* [Prompt]: Copy each line containing the word "displayName" from the records that follow, please.

* [Dataset records]:
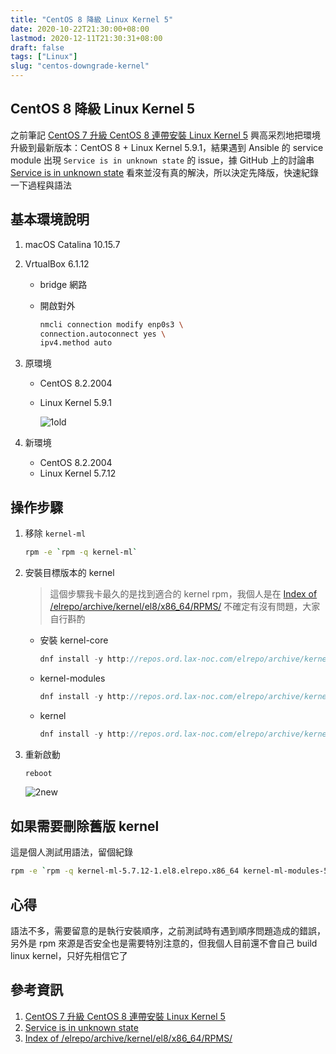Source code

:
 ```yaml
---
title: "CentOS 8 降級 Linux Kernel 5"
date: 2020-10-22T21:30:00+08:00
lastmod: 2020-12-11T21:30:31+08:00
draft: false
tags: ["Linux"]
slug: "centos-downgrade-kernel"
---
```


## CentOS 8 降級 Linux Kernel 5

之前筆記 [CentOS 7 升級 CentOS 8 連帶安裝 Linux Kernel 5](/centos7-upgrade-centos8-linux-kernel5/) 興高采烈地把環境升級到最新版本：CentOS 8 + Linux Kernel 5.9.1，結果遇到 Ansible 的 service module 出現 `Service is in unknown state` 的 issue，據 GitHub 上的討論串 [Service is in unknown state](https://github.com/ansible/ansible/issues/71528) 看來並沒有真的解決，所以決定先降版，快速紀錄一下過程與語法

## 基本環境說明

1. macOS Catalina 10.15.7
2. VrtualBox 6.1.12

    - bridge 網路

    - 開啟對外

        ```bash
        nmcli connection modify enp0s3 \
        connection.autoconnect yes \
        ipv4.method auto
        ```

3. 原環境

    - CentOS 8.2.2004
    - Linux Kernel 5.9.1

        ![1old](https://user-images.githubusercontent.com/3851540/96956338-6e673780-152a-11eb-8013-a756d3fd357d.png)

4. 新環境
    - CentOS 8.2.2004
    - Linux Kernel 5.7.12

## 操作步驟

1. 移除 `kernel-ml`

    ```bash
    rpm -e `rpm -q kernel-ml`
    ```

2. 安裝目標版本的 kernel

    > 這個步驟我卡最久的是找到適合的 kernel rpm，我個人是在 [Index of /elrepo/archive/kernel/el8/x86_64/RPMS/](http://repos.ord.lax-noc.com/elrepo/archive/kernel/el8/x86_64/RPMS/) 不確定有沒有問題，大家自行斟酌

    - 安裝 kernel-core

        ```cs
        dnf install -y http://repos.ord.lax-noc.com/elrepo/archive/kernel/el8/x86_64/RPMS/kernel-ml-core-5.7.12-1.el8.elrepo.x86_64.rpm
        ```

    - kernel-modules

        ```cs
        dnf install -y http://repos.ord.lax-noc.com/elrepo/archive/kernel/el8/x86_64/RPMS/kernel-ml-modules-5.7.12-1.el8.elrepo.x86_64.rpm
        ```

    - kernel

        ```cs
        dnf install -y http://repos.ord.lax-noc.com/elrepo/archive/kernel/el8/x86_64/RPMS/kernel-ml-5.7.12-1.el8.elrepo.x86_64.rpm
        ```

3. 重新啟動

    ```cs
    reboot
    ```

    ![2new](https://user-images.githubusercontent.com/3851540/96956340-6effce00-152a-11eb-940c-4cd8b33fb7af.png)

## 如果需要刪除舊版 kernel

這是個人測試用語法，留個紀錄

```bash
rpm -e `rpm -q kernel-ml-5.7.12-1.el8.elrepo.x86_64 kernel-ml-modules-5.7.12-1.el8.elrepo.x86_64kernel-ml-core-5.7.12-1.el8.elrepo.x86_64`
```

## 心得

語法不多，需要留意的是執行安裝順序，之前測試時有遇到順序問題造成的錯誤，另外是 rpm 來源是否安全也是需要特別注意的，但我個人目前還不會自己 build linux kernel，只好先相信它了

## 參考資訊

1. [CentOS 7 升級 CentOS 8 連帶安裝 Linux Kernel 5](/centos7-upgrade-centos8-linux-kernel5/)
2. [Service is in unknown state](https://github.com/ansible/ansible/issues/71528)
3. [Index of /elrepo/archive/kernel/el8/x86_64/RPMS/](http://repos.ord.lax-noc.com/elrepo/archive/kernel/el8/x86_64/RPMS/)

* * *

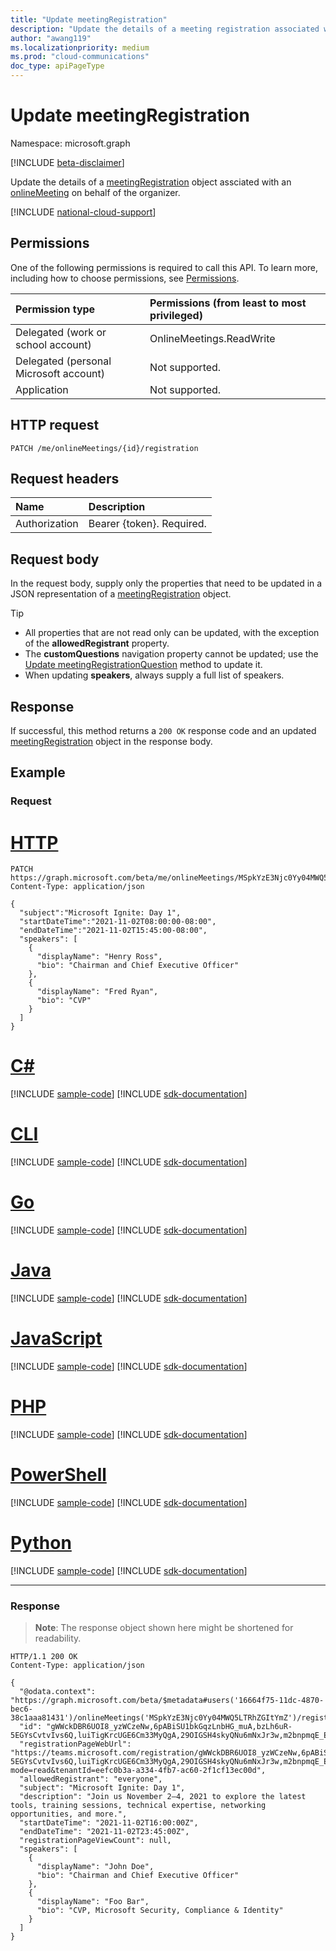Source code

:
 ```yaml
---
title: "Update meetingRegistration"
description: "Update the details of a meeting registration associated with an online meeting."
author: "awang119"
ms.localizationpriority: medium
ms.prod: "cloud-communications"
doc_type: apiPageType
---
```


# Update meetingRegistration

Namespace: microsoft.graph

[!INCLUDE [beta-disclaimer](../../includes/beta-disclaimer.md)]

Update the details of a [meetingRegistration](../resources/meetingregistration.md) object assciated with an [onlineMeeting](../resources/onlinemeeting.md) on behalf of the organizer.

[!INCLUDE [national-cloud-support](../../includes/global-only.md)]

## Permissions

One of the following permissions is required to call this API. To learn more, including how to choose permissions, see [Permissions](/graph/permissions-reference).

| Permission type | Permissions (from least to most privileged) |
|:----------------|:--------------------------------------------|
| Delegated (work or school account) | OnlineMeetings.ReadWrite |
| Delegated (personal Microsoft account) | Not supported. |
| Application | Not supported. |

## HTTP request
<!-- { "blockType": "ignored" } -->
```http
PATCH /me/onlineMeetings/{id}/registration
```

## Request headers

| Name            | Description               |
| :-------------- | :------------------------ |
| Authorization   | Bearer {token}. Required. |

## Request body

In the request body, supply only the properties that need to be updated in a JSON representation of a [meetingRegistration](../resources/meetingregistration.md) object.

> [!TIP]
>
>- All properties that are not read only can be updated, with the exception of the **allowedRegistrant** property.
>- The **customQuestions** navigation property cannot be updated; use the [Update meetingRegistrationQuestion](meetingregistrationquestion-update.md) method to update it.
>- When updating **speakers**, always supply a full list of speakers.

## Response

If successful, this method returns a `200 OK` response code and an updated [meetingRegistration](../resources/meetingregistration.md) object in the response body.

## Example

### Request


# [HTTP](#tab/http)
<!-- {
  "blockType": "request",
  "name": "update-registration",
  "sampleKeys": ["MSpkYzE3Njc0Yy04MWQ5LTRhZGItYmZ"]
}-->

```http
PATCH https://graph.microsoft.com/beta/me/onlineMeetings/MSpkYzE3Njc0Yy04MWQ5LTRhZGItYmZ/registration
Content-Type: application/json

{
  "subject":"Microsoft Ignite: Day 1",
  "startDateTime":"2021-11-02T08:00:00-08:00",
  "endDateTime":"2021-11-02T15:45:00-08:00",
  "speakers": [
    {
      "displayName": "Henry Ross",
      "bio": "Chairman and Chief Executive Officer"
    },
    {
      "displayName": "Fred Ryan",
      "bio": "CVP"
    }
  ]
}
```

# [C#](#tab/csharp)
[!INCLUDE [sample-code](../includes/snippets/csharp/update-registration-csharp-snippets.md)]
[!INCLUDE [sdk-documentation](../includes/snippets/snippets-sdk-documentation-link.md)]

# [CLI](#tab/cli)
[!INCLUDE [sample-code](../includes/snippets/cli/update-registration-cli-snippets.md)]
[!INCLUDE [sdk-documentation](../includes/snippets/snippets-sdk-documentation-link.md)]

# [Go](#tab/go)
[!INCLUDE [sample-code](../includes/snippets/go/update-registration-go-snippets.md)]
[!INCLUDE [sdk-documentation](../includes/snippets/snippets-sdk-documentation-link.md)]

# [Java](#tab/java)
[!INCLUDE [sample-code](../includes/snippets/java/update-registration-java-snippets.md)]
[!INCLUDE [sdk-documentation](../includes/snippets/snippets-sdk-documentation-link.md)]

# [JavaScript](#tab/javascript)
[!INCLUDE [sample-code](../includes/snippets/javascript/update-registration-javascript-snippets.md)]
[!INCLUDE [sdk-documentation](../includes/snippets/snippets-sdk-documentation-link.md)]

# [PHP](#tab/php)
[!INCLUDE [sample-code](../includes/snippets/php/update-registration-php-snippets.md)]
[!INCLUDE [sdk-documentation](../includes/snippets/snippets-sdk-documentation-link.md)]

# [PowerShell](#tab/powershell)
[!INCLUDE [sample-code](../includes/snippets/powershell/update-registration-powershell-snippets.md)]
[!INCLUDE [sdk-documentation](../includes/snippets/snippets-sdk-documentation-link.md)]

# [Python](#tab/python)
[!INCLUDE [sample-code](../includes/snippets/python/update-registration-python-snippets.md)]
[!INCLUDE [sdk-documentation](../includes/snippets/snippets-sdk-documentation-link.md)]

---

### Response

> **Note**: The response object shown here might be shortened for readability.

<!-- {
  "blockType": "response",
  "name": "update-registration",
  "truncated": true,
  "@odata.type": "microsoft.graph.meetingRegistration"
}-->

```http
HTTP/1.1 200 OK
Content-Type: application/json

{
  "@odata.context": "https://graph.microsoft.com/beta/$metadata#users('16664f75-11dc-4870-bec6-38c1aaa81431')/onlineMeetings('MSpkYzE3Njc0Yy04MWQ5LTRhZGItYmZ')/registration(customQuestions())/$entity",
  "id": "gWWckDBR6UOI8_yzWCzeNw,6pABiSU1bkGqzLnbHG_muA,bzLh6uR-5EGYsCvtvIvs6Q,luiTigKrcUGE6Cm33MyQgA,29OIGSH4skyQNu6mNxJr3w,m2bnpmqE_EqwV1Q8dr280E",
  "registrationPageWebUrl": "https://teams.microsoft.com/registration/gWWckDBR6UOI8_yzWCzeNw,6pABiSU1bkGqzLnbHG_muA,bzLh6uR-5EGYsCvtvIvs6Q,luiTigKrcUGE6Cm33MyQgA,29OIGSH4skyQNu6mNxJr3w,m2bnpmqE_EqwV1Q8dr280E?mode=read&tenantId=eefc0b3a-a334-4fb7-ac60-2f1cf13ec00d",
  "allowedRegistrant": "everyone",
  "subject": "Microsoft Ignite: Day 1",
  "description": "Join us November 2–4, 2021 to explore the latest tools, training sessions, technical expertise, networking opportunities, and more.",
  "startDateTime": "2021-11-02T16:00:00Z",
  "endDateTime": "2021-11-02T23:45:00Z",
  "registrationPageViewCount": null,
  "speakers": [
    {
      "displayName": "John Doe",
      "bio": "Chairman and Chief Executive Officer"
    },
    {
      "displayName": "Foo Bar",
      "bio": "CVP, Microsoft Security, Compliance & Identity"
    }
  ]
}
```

* [Result]:
      "displayName": "Henry Ross",
      "displayName": "Fred Ryan",
      "displayName": "John Doe",
      "displayName": "Foo Bar",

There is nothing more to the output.